(The input Opens)

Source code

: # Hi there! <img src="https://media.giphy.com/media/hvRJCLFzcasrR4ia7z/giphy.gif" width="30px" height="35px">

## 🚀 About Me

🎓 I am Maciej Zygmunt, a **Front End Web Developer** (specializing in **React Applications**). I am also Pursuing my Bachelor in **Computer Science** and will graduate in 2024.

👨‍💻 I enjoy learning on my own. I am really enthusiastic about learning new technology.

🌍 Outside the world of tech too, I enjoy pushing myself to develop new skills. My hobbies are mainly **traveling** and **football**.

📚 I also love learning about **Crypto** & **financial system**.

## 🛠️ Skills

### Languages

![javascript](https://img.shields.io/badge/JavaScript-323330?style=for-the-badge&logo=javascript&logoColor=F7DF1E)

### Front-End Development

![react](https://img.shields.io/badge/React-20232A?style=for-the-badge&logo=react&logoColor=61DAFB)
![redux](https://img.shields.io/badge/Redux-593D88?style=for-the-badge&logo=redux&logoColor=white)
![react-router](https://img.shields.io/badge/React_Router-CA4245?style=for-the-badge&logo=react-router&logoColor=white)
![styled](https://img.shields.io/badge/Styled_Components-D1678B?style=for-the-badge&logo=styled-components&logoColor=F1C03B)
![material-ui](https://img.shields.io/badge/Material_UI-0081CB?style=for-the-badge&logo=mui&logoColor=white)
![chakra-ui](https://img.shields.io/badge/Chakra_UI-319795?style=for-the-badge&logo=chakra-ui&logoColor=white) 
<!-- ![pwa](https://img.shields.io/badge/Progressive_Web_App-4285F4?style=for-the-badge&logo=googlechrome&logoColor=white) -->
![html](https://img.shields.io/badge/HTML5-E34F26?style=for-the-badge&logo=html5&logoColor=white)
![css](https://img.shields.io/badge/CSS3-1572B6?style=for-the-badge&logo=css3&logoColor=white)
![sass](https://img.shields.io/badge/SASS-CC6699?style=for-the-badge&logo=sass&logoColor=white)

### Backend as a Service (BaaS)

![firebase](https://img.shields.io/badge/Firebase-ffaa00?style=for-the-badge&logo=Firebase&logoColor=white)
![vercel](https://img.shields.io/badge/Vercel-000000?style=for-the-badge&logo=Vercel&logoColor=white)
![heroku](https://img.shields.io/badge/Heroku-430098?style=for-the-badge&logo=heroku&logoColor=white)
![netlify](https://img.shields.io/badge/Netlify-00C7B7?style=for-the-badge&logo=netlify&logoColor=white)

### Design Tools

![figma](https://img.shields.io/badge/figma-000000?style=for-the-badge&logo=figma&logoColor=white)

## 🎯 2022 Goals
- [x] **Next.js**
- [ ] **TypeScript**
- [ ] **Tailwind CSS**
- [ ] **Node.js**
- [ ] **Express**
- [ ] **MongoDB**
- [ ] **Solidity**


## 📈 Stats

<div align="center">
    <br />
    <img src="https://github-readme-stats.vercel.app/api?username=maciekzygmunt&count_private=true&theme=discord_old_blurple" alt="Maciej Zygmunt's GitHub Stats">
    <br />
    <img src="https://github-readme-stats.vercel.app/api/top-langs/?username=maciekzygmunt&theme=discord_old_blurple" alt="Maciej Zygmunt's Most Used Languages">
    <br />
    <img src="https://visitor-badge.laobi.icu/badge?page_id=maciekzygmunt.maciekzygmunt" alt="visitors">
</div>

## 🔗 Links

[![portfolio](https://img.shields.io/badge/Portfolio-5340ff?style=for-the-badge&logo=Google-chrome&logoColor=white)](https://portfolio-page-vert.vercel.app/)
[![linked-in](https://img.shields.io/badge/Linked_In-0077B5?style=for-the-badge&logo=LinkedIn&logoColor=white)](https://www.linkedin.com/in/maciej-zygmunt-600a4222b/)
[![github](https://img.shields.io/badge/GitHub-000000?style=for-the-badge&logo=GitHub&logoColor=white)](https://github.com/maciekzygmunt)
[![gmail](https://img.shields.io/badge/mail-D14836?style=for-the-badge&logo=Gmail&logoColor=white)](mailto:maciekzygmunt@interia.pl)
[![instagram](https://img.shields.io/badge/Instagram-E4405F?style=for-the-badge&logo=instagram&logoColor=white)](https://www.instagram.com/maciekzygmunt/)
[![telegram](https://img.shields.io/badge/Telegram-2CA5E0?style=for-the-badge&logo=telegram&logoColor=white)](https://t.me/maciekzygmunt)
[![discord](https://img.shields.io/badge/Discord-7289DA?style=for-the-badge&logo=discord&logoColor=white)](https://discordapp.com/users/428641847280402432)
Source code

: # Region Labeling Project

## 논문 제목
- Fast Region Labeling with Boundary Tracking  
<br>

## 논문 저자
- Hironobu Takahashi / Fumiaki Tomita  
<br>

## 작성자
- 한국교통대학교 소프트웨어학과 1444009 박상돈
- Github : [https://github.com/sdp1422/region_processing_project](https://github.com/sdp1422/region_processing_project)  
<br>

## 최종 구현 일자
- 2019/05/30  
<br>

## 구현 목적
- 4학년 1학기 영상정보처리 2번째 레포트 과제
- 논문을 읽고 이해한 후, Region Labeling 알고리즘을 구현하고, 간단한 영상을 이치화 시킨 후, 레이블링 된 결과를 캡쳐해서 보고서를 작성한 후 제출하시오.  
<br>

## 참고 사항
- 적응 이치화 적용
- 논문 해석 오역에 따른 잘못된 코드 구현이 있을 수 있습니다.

(The input Closes)

The task -
Each line from the one containing "- Hironobu Takahashi / Fumiaki Tomita" through the end of the entries, both included, is to be returned exactly, with no other lines.

Exercise result -
- Hironobu Takahashi / Fumiaki Tomita  
<br>

## 작성자
- 한국교통대학교 소프트웨어학과 1444009 박상돈
- Github : [https://github.com/sdp1422/region_processing_project](https://github.com/sdp1422/region_processing_project)  
<br>

## 최종 구현 일자
- 2019/05/30  
<br>

## 구현 목적
- 4학년 1학기 영상정보처리 2번째 레포트 과제
- 논문을 읽고 이해한 후, Region Labeling 알고리즘을 구현하고, 간단한 영상을 이치화 시킨 후, 레이블링 된 결과를 캡쳐해서 보고서를 작성한 후 제출하시오.  
<br>

## 참고 사항
- 적응 이치화 적용
- 논문 해석 오역에 따른 잘못된 코드 구현이 있을 수 있습니다.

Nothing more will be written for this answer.